### Task description
Give back each line of the listing below that contains the string "在数据预处理时".

### Source material
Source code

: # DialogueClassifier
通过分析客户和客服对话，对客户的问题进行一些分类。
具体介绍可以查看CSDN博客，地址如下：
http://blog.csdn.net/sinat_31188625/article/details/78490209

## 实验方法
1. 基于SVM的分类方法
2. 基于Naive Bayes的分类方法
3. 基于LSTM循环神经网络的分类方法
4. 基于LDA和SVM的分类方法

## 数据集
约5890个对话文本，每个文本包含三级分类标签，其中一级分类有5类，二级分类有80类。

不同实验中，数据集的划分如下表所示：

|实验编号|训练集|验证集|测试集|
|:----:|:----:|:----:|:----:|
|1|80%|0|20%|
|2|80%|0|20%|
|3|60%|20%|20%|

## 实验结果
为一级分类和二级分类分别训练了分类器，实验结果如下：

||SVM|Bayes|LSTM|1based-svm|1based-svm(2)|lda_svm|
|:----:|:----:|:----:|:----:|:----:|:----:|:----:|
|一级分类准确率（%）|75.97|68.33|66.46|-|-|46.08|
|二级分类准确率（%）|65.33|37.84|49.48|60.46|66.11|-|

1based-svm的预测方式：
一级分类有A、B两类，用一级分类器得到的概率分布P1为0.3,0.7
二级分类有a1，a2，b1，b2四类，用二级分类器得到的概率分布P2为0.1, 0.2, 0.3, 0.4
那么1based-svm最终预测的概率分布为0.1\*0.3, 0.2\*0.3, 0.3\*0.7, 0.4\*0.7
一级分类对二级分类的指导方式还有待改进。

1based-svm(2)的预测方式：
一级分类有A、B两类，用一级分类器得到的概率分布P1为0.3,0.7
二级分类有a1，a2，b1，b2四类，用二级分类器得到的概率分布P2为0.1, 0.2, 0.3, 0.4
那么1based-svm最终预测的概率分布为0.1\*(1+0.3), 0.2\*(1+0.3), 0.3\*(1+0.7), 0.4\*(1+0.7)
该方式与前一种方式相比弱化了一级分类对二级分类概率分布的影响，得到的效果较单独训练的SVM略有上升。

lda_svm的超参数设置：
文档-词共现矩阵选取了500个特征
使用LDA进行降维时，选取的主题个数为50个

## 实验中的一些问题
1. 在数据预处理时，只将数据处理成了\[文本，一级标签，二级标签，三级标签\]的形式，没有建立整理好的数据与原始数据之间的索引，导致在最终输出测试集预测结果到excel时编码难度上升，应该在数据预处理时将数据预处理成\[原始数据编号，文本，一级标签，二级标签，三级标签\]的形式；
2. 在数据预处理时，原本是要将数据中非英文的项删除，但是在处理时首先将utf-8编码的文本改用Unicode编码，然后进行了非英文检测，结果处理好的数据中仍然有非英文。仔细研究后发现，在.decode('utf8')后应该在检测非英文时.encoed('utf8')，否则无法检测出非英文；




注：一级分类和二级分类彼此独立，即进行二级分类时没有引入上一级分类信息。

### Solution below
1. 在数据预处理时，只将数据处理成了\[文本，一级标签，二级标签，三级标签\]的形式，没有建立整理好的数据与原始数据之间的索引，导致在最终输出测试集预测结果到excel时编码难度上升，应该在数据预处理时将数据预处理成\[原始数据编号，文本，一级标签，二级标签，三级标签\]的形式；
2. 在数据预处理时，原本是要将数据中非英文的项删除，但是在处理时首先将utf-8编码的文本改用Unicode编码，然后进行了非英文检测，结果处理好的数据中仍然有非英文。仔细研究后发现，在.decode('utf8')后应该在检测非英文时.encoed('utf8')，否则无法检测出非英文；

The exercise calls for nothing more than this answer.